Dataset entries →
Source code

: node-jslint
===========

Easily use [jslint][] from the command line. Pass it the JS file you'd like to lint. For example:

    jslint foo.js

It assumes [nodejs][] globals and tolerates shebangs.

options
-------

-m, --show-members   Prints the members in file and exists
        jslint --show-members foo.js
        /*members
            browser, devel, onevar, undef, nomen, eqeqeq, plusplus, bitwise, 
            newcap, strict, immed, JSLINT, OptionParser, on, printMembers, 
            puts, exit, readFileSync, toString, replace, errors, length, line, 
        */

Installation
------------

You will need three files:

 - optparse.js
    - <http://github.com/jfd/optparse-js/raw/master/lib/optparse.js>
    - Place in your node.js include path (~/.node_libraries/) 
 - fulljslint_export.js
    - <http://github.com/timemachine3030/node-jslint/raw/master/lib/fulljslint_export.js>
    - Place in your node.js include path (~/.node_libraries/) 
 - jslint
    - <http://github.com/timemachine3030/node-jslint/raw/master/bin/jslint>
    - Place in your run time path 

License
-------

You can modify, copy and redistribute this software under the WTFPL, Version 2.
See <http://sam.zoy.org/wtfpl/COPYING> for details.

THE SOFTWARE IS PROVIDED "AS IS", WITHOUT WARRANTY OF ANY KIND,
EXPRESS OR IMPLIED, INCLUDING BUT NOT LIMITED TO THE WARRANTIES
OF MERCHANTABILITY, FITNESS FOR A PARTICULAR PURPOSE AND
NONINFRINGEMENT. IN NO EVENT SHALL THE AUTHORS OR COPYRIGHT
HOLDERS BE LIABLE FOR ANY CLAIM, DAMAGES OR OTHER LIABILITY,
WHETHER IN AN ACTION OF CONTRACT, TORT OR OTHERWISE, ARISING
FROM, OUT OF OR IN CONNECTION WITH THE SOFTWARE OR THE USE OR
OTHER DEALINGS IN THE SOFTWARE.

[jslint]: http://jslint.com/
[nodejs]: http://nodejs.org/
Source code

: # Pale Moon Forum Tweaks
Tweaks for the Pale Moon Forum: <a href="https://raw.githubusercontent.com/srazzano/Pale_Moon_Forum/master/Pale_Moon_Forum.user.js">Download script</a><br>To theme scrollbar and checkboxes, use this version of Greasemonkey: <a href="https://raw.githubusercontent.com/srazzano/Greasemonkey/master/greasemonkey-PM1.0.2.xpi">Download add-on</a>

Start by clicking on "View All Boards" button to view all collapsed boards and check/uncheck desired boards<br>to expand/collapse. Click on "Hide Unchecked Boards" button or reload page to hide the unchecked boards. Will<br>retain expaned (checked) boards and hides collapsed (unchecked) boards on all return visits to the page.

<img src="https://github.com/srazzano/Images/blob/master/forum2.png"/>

WHAT THE TASK ASKS → Produce the records once again, exactly as they stand above.

REPLY TO THE TASK →
Source code

: node-jslint
===========

Easily use [jslint][] from the command line. Pass it the JS file you'd like to lint. For example:

    jslint foo.js

It assumes [nodejs][] globals and tolerates shebangs.

options
-------

-m, --show-members   Prints the members in file and exists
        jslint --show-members foo.js
        /*members
            browser, devel, onevar, undef, nomen, eqeqeq, plusplus, bitwise, 
            newcap, strict, immed, JSLINT, OptionParser, on, printMembers, 
            puts, exit, readFileSync, toString, replace, errors, length, line, 
        */

Installation
------------

You will need three files:

 - optparse.js
    - <http://github.com/jfd/optparse-js/raw/master/lib/optparse.js>
    - Place in your node.js include path (~/.node_libraries/) 
 - fulljslint_export.js
    - <http://github.com/timemachine3030/node-jslint/raw/master/lib/fulljslint_export.js>
    - Place in your node.js include path (~/.node_libraries/) 
 - jslint
    - <http://github.com/timemachine3030/node-jslint/raw/master/bin/jslint>
    - Place in your run time path 

License
-------

You can modify, copy and redistribute this software under the WTFPL, Version 2.
See <http://sam.zoy.org/wtfpl/COPYING> for details.

THE SOFTWARE IS PROVIDED "AS IS", WITHOUT WARRANTY OF ANY KIND,
EXPRESS OR IMPLIED, INCLUDING BUT NOT LIMITED TO THE WARRANTIES
OF MERCHANTABILITY, FITNESS FOR A PARTICULAR PURPOSE AND
NONINFRINGEMENT. IN NO EVENT SHALL THE AUTHORS OR COPYRIGHT
HOLDERS BE LIABLE FOR ANY CLAIM, DAMAGES OR OTHER LIABILITY,
WHETHER IN AN ACTION OF CONTRACT, TORT OR OTHERWISE, ARISING
FROM, OUT OF OR IN CONNECTION WITH THE SOFTWARE OR THE USE OR
OTHER DEALINGS IN THE SOFTWARE.

[jslint]: http://jslint.com/
[nodejs]: http://nodejs.org/
Source code

: # Pale Moon Forum Tweaks
Tweaks for the Pale Moon Forum: <a href="https://raw.githubusercontent.com/srazzano/Pale_Moon_Forum/master/Pale_Moon_Forum.user.js">Download script</a><br>To theme scrollbar and checkboxes, use this version of Greasemonkey: <a href="https://raw.githubusercontent.com/srazzano/Greasemonkey/master/greasemonkey-PM1.0.2.xpi">Download add-on</a>

Start by clicking on "View All Boards" button to view all collapsed boards and check/uncheck desired boards<br>to expand/collapse. Click on "Hide Unchecked Boards" button or reload page to hide the unchecked boards. Will<br>retain expaned (checked) boards and hides collapsed (unchecked) boards on all return visits to the page.

<img src="https://github.com/srazzano/Images/blob/master/forum2.png"/>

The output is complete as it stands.